Friday, September 1, 2006

Mexican pilot leads paragliding standings

Twelve pilots set new competition task record


By TERRY SMITH
Express Staff Writer

Gliders fill the skies above Ketchum on the opening day of the U.S. Paragliding National Championships at Bald Mountain. Photo by Tim Meehan/Mark Gaskill.

A glider pilot from Mexico was atop the standings of the U.S. Paragliding National Championships midway through the competition at Bald Mountain near Ketchum.

Abelardo Laguna took the lead on Monday after placing first in a record-setting competition task that took 12 pilots from the Bald Mountain launch site to landings near Ellis, some 15 miles north of Challis.

Event organizer Chuck Smith said the 125 kilometer (77.5 mile) flight was the longest distance ever flown in a paragliding competition task.

"We try to choose a task that is challenging," he said.

Meanwhile, high winds forced cancellation of competition events on Tuesday and Wednesday.

"Sometimes you lose the whole thing to weather," said Smith, the owner and operator of Fly Sun Valley, a Ketchum paragliding business. "We're hoping for Thursday, but we're much more optimistic about Friday and Saturday."

The competition started Sunday, Aug. 27, and ends Saturday, Sept. 2. Some 100 of the top glider pilots in the world are competing.

Smith explained that because of the unpredictability of weather, pilots complete as many competition tasks as allowable. Tasks were completed Sunday and Monday, and Smith is hoping competitors can complete two or three more tasks before the championships end.

Sunday's competition task was a 78 kilometer (48.36 mile) flight from Bald Mountain to Smiley Creek. Forty pilots were able to complete the task, with Emeryville, Calif. pilot Josh Cohn flying the distance the fastest and placing first.
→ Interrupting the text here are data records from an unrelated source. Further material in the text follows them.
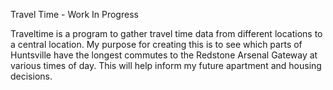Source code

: Travel Time - Work In Progress

Traveltime is a program to gather travel time data from different locations to a central location. My purpose for creating this is to see which parts of Huntsville have the longest commutes to the Redstone Arsenal Gateway at various times of day.
This will help inform my future apartment and housing decisions.
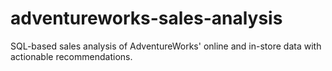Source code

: # adventureworks-sales-analysis
SQL-based sales analysis of AdventureWorks' online and in-store data with actionable recommendations.
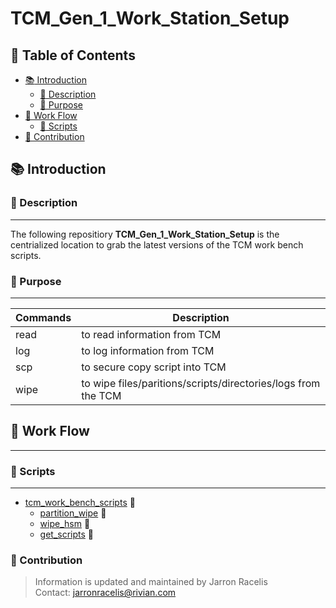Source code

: # TCM_Gen_1_Work_Station_Setup

## :bookmark_tabs: Table of Contents
* [:books: Introduction](#books-introduction)
    * [:blue_book: Description](#blue_book-description)
    * [:green_book: Purpose](#green_book-purpose)
* [:arrows_counterclockwise: Work Flow](#arrows_counterclockwise-work-flow)
    * [:notebook: Scripts](#notebook-scripts)
* [:bust_in_silhouette: Contribution](#contribution)


## :books: Introduction

### :blue_book: Description 

---

The following repositiory **TCM_Gen_1_Work_Station_Setup** is the centrialized location to grab the latest versions of the TCM work bench scripts.

### :green_book: Purpose

---

|       Commands                  |       Description              |
----------------------------------|--------------------------------|
|       read      | to read information from TCM                     
|       log       | to log information from TCM 
|       scp       | to secure copy script into TCM                                       
|       wipe      | to wipe files/paritions/scripts/directories/logs from the TCM

## :arrows_counterclockwise: Work Flow

---


### :notebook: Scripts

---

- [tcm_work_bench_scripts](https://gitlab.com/jarronracelis/tcm_gen_1_work_station_setup/-/tree/main/tcm_work_bench_scripts) :open_file_folder:
    - [partition_wipe](https://gitlab.com/jarronracelis/tcm_gen_1_work_station_setup/-/tree/main/tcm_work_bench_scripts/partition_wipe) :open_file_folder:
    - [wipe_hsm](https://gitlab.com/jarronracelis/tcm_gen_1_work_station_setup/-/tree/main/tcm_work_bench_scripts/wipe_hsm) :open_file_folder:
    - [get_scripts](https://gitlab.com/jarronracelis/tcm_gen_1_work_station_setup/-/tree/main/tcm_work_bench_scripts/get_scripts) :open_file_folder:


### :bust_in_silhouette: Contribution
>  Information is updated and maintained by Jarron Racelis \
>  Contact: jarronracelis@rivian.com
Local pilot Honza Rejmanek placed second.

However, neither Cohn nor Rejmanek were able to complete the longer second day task and both dropped in the standings, Cohn to 15th and Rejmanek to 13th.

Monday's event was listed as a "125 kilometer task in strong wind." Laguna flew the distance the fastest, moving him into first place in the competition.

In addition to Laguna, the other 11 pilots completing the record-setting flight, listed in order of finish, were: Dean Stratton, Saugus, Calif.; Brian Webb, Victoria, Australia; David Prentice, Albuquerque, N.M.; and Will Gadd, Alberta, Canada. (Gadd, incidentally holds the world distance record in paragliding with a flight from Zapata, Texas in 1998 of 263 miles.)

Also: Thomas McCune, Issaquah, Wash.; Matt Dadam, Salt Lake City, Utah; Kent Dyer, Bailey, Colo.; Kyndel Banister, Lake Stevens, Wash.; Eric Reed, San Francisco, Calif.; Jamie Messenger, Ketchum; and Matt Beechinor, Ketchum.

In overall standings, following Laguna, were Stratton in the number two spot, Webb in third, Dadam in fourth and Reed at fifth.

Hailey pilot Nate Scales, who set a new Idaho distance record by flying 126 miles on Aug. 20, was in 23rd place.

Pilots were undeterred by an unfortunate accident in practice flights on Saturday, Aug. 26, when Croatian pilot Tin Ilakovac suffered a compressed vertebra in a hard landing on the Seattle Ridge ski run some two miles south of the Bald Mountain launch site.

According to the Blaine County Sheriff's Office, Ilakovac's glider collapsed and he activated his emergency parachute but was too close to the ground to avoid injury.

Smith attributed the accident to "pilot error."